Proving $4^n > n^4$ holds for $n\geq 5$ via induction.

Question

I know that it holds for $n=5$, so the first step is done.

For the second step, my IH is: $4^n > n^4$, and I must show that $4^{n+1} > (n+1)^4$. I did as follows:

$4^{n+1} = 4*4^n > 4n^4$, and if I show that $4n^4 > (n+1)^4$ holds for $n\geq 5$ I'm done, so I expand the right hand side and arrive to:

$$4n^4 > n^4 + 4n^3 + 6n^2 + 4n + 1$$

And this holds iff: $$3n^4 - 4n^3 - 6n^2 - 4n - 1 >0$$ And here I'm stuck, I don't really know how to show that the given inequality holds. Any hints?

Answer 1

We only need to show that $4\ge (\frac{n+1}{n})^4=(1+\frac{1}{n})^4$ for $n\ge 5$ to prove the induction step, and this only need be shown for $n=5$ because as $n$ increases, $(1+\frac{1}{n})^4$ decreases.

Answer 2

Well you are not far... $$ 3n^4-4n^3-6n^2-4n-1=(n^2-2n-1)(3n^2+2n+1) $$ and that is always greater than zero for $n\ge 3$ (easy to see).

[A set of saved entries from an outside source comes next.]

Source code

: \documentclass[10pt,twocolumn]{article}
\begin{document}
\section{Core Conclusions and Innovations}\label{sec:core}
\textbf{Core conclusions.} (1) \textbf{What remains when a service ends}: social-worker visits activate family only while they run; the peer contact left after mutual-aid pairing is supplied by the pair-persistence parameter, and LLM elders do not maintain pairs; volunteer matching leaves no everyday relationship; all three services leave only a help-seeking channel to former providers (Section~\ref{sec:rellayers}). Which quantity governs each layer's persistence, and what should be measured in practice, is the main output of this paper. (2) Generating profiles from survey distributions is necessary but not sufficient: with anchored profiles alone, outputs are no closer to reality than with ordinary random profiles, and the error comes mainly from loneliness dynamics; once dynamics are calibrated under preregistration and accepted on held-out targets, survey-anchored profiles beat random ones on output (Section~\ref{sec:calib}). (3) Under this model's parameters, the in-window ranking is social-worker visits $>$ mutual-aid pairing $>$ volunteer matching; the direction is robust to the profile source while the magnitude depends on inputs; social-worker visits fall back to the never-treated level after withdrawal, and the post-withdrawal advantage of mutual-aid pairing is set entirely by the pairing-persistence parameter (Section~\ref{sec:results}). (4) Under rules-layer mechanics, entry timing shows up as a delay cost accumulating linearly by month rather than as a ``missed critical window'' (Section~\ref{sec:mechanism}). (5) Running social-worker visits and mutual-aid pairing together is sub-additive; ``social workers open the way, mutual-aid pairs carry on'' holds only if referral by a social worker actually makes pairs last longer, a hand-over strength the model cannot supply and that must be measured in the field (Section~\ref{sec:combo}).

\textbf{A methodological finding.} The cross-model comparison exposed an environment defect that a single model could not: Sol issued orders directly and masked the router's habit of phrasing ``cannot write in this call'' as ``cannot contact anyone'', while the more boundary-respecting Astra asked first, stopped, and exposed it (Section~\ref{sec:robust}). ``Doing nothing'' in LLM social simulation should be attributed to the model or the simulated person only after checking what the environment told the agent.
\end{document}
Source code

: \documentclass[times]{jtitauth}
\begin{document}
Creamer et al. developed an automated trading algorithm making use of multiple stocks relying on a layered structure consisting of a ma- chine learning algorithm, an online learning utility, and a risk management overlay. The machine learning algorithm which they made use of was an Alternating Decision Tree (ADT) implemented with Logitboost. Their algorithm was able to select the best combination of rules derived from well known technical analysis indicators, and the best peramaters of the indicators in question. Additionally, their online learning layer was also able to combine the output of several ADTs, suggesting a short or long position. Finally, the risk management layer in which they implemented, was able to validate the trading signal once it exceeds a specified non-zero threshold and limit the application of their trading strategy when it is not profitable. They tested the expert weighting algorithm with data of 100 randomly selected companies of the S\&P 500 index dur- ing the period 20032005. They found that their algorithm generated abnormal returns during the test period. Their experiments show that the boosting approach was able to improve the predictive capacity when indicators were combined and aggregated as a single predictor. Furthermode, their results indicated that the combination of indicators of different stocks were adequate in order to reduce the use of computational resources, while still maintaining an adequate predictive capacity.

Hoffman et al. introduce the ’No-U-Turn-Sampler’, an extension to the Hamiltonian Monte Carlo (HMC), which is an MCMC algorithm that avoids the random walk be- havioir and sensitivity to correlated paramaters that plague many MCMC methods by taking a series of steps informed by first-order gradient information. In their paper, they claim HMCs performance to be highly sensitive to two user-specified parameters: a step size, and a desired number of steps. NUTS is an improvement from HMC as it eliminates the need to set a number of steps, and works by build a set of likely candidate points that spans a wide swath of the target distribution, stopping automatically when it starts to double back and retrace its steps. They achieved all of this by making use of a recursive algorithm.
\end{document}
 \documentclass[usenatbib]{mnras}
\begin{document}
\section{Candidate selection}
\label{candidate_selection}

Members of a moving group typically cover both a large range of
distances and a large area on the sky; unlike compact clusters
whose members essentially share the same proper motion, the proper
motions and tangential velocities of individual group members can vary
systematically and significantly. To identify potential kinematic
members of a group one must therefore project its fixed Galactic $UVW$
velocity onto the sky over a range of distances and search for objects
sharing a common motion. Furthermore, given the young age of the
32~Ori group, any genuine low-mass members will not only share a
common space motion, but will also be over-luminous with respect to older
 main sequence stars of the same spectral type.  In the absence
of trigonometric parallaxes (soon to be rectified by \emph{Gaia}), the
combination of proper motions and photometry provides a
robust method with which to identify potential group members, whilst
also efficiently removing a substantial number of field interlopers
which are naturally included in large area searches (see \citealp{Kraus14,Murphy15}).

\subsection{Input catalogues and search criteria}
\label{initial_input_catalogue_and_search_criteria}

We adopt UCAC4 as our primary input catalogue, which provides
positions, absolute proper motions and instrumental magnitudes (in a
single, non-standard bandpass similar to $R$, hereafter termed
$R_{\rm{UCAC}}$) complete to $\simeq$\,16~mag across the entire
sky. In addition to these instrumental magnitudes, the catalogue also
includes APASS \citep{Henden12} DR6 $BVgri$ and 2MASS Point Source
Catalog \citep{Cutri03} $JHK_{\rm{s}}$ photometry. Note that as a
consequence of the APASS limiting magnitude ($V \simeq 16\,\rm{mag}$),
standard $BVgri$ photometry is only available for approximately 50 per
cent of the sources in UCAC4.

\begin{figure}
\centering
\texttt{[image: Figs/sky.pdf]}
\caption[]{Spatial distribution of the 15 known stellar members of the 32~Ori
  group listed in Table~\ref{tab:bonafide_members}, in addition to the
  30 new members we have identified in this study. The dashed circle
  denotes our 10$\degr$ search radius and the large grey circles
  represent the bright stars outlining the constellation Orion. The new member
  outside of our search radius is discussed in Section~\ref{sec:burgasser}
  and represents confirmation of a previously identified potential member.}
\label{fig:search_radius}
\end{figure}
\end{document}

The second term is always greater than zero since n is positive, and the first one is always greater than zero for $n\ge 3$.

Make sense?

Umberto

Answer 3

Another way to show that $3n^4>4n^3+6n^2+4n+1$ for $n\ge5$ is to use

$3n^4\ge15n^3=4n^3+11n^3\ge4n^3+55n^2=4n^3+6n^2+49n^2\ge4n^3+6n^2+245n$

$\;\;\;\;\;\ge4n^3+6n^2+4n+1$ for $n\ge5$ (although I prefer Will Hunting's approach).

Answer 4

You could also split the inequality into 3 pieces:

$n^4 > 4n^3 \Longleftrightarrow n > 4$

$n^4 > 6n^2 \Longleftrightarrow n^2 > 6$

$n^4 > n+1 \Longleftrightarrow n^3 > 1/n$

You can easily see that the inequalities are all true, because $n$ is at least equal to $5$.